SUPPLIED RECORDS »
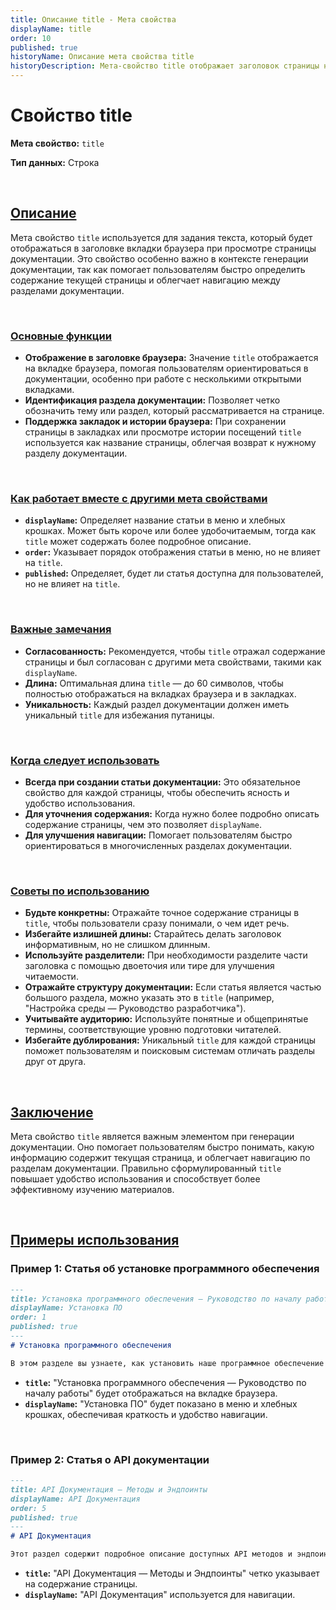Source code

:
 ```yaml
---
title: Описание title - Мета свойства
displayName: title
order: 10
published: true
historyName: Описание мета свойства title
historyDescription: Мета-свойство title отображает заголовок страницы на вкладке браузера, облегчая навигацию и идентификацию раздела.
---
```


# Свойство title

**Мета свойство:** `title`

**Тип данных:** Строка

<br/>

## [Описание](description)

Мета свойство `title` используется для задания текста, который будет отображаться в заголовке вкладки браузера при просмотре страницы документации. 
Это свойство особенно важно в контексте генерации документации, так как помогает пользователям быстро определить содержание текущей страницы и облегчает
навигацию между разделами документации.

<br/>

### [Основные функции](basic-functions)

- **Отображение в заголовке браузера:** Значение `title` отображается на вкладке браузера, помогая пользователям ориентироваться в документации,
особенно при работе с несколькими открытыми вкладками.
- **Идентификация раздела документации:** Позволяет четко обозначить тему или раздел, который рассматривается на странице.
- **Поддержка закладок и истории браузера:** При сохранении страницы в закладках или просмотре истории посещений `title` используется как название страницы,
облегчая возврат к нужному разделу документации.

<br/>

### [Как работает вместе с другими мета свойствами](with-other-properties)

- **`displayName`:** Определяет название статьи в меню и хлебных крошках. Может быть короче или более удобочитаемым, тогда как `title` может содержать более подробное описание.
- **`order`:** Указывает порядок отображения статьи в меню, но не влияет на `title`.
- **`published`:** Определяет, будет ли статья доступна для пользователей, но не влияет на `title`.

<br/>

### [Важные замечания](notes)

- **Согласованность:** Рекомендуется, чтобы `title` отражал содержание страницы и был согласован с другими мета свойствами, такими как `displayName`.
- **Длина:** Оптимальная длина `title` — до 60 символов, чтобы полностью отображаться на вкладках браузера и в закладках.
- **Уникальность:** Каждый раздел документации должен иметь уникальный `title` для избежания путаницы.

<br/>

### [Когда следует использовать](when-to-use)

- **Всегда при создании статьи документации:** Это обязательное свойство для каждой страницы, чтобы обеспечить ясность и удобство использования.
- **Для уточнения содержания:** Когда нужно более подробно описать содержание страницы, чем это позволяет `displayName`.
- **Для улучшения навигации:** Помогает пользователям быстро ориентироваться в многочисленных разделах документации.

<br/>

### [Советы по использованию](advice)

- **Будьте конкретны:** Отражайте точное содержание страницы в `title`, чтобы пользователи сразу понимали, о чем идет речь.
- **Избегайте излишней длины:** Старайтесь делать заголовок информативным, но не слишком длинным.
- **Используйте разделители:** При необходимости разделите части заголовка с помощью двоеточия или тире для улучшения читаемости.
- **Отражайте структуру документации:** Если статья является частью большого раздела, можно указать это в `title` (например, "Настройка среды — Руководство разработчика").
- **Учитывайте аудиторию:** Используйте понятные и общепринятые термины, соответствующие уровню подготовки читателей.
- **Избегайте дублирования:** Уникальный `title` для каждой страницы поможет пользователям и поисковым системам отличать разделы друг от друга.

<br/>

## [Заключение](conclusion)

Мета свойство `title` является важным элементом при генерации документации. Оно помогает пользователям быстро понимать, какую информацию содержит текущая страница,
и облегчает навигацию по разделам документации. Правильно сформулированный `title` повышает удобство использования и способствует более эффективному изучению материалов.

<br/>

## [Примеры использования](examples)

### Пример 1: Статья об установке программного обеспечения

```md
---
title: Установка программного обеспечения — Руководство по началу работы
displayName: Установка ПО
order: 1
published: true
---
# Установка программного обеспечения

В этом разделе вы узнаете, как установить наше программное обеспечение на вашу систему...
```

- **`title`:** "Установка программного обеспечения — Руководство по началу работы" будет отображаться на вкладке браузера.
- **`displayName`:** "Установка ПО" будет показано в меню и хлебных крошках, обеспечивая краткость и удобство навигации.

<br/>

### Пример 2: Статья о API документации

```md
---
title: API Документация — Методы и Эндпоинты
displayName: API Документация
order: 5
published: true
---
# API Документация

Этот раздел содержит подробное описание доступных API методов и эндпоинтов...
```

- **`title`:** "API Документация — Методы и Эндпоинты" четко указывает на содержание страницы.
- **`displayName`:** "API Документация" используется для навигации.
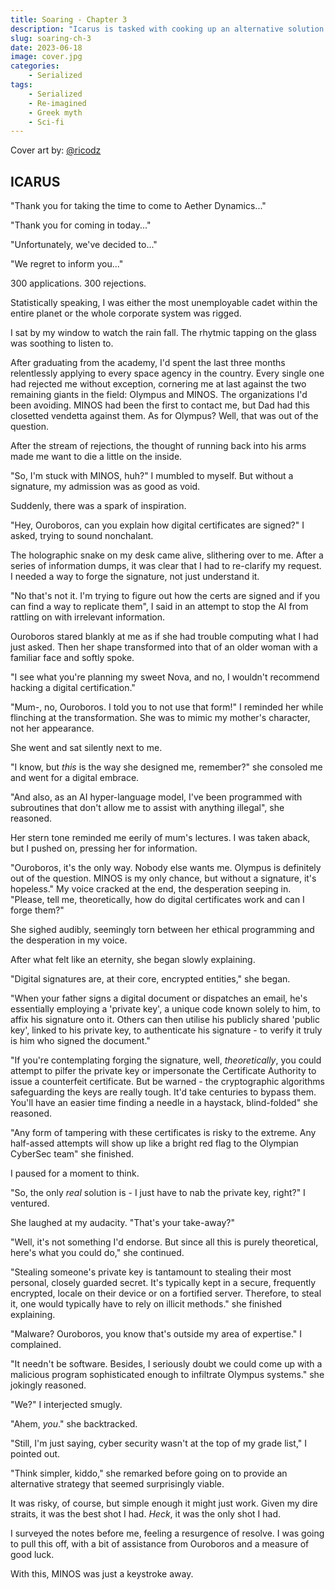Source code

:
 ```yaml
---
title: Soaring - Chapter 3
description: "Icarus is tasked with cooking up an alternative solution for her current predicament. Perhaps she can find some help from her friendly AI, Ouroboros?"
slug: soaring-ch-3
date: 2023-06-18
image: cover.jpg
categories:
    - Serialized
tags:
    - Serialized
    - Re-imagined
    - Greek myth
    - Sci-fi
---
```


Cover art by: [@ricodz](https://www.deviantart.com/ricodz/art/A-World-Away-761011373)

## ICARUS

"Thank you for taking the time to come to Aether Dynamics..."

"Thank you for coming in today..."

"Unfortunately, we've decided to..."

"We regret to inform you..."

300 applications. 300 rejections.

Statistically speaking, I was either the most unemployable cadet within the entire planet or the whole corporate system was rigged.

I sat by my window to watch the rain fall. The rhytmic tapping on the glass was soothing to listen to.

After graduating from the academy, I'd spent the last three months relentlessly applying to every space agency in the country. Every single one had rejected me without exception, cornering me at last against the two remaining giants in the field: Olympus and MINOS. The organizations I'd been avoiding. MINOS had been the first to contact me, but Dad had this closetted vendetta against them. As for Olympus? Well, that was out of the question. 

After the stream of rejections, the thought of running back into his arms made me want to die a little on the inside.

"So, I'm stuck with MINOS, huh?" I mumbled to myself. But without a signature, my admission was as good as void.

Suddenly, there was a spark of inspiration.

"Hey, Ouroboros, can you explain how digital certificates are signed?" I asked, trying to sound nonchalant.

The holographic snake on my desk came alive, slithering over to me. After a series of information dumps, it was clear that I had to re-clarify my request. I needed a way to forge the signature, not just understand it.

"No that's not it. I'm trying to figure out how the certs are signed and if you can find a way to replicate them", I said in an attempt to stop the AI from rattling on with irrelevant information.

Ouroboros stared blankly at me as if she had trouble computing what I had just asked. Then her shape transformed into that of an older woman with a familiar face and softly spoke.

"I see what you're planning my sweet Nova, and no, I wouldn't recommend hacking a digital certification."

"Mum-, no, Ouroboros. I told you to not use that form!" I reminded her while flinching at the transformation. She was to mimic my mother's character, not her appearance.

She went and sat silently next to me.

"I know, but *this* is the way she designed me, remember?" she consoled me and went for a digital embrace.

"And also, as an AI hyper-language model, I've been programmed with subroutines that don't allow me to assist with anything illegal", she reasoned.

Her stern tone reminded me eerily of mum's lectures. I was taken aback, but I pushed on, pressing her for information.

"Ouroboros, it's the only way. Nobody else wants me. Olympus is definitely out of the question. MINOS is my only chance, but without a signature, it's hopeless." My voice cracked at the end, the desperation seeping in. "Please, tell me, theoretically, how do digital certificates work and can I forge them?"

She sighed audibly, seemingly torn between her ethical programming and the desperation in my voice. 

After what felt like an eternity, she began slowly explaining.

"Digital signatures are, at their core, encrypted entities," she began.

"When your father signs a digital document or dispatches an email, he's essentially employing a 'private key', a unique code known solely to him, to affix his signature onto it. Others can then utilise his publicly shared 'public key', linked to his private key, to authenticate his signature - to verify it truly is him who signed the document."

"If you're contemplating forging the signature, well, *theoretically*, you could attempt to pilfer the private key or impersonate the Certificate Authority to issue a counterfeit certificate. But be warned - the cryptographic algorithms safeguarding the keys are really tough. It'd take centuries to bypass them. You'll have an easier time finding a needle in a haystack, blind-folded" she reasoned.

"Any form of tampering with these certificates is risky to the extreme. Any half-assed attempts will show up like a bright red flag to the Olympian CyberSec team" she finished.

I paused for a moment to think.

"So, the only *real* solution is - I just have to nab the private key, right?" I ventured.

She laughed at my audacity. "That's your take-away?"

"Well, it's not something I'd endorse. But since all this is purely theoretical, here's what you could do," she continued.

"Stealing someone's private key is tantamount to stealing their most personal, closely guarded secret. It's typically kept in a secure, frequently encrypted, locale on their device or on a fortified server. Therefore, to steal it, one would typically have to rely on illicit methods." she finished explaining.

"Malware? Ouroboros, you know that's outside my area of expertise." I complained.

"It needn't be software. Besides, I seriously doubt we could come up with a malicious program sophisticated enough to infiltrate Olympus systems." she jokingly reasoned.

"We?" I interjected smugly.

"Ahem, *you*." she backtracked.

"Still, I'm just saying, cyber security wasn't at the top of my grade list," I pointed out.

"Think simpler, kiddo," she remarked before going on to provide an alternative strategy that seemed surprisingly viable.

It was risky, of course, but simple enough it might just work. Given my dire straits, it was the best shot I had. *Heck*, it was the only shot I had.

I surveyed the notes before me, feeling a resurgence of resolve. I was going to pull this off, with a bit of assistance from Ouroboros and a measure of good luck. 

With this, MINOS was just a keystroke away.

WORK TASK »
Gather up every line in the data above that contains the word "finished", copying each one.

SOLUTION TO THE EXERCISE »
"Any form of tampering with these certificates is risky to the extreme. Any half-assed attempts will show up like a bright red flag to the Olympian CyberSec team" she finished.
"Stealing someone's private key is tantamount to stealing their most personal, closely guarded secret. It's typically kept in a secure, frequently encrypted, locale on their device or on a fortified server. Therefore, to steal it, one would typically have to rely on illicit methods." she finished explaining.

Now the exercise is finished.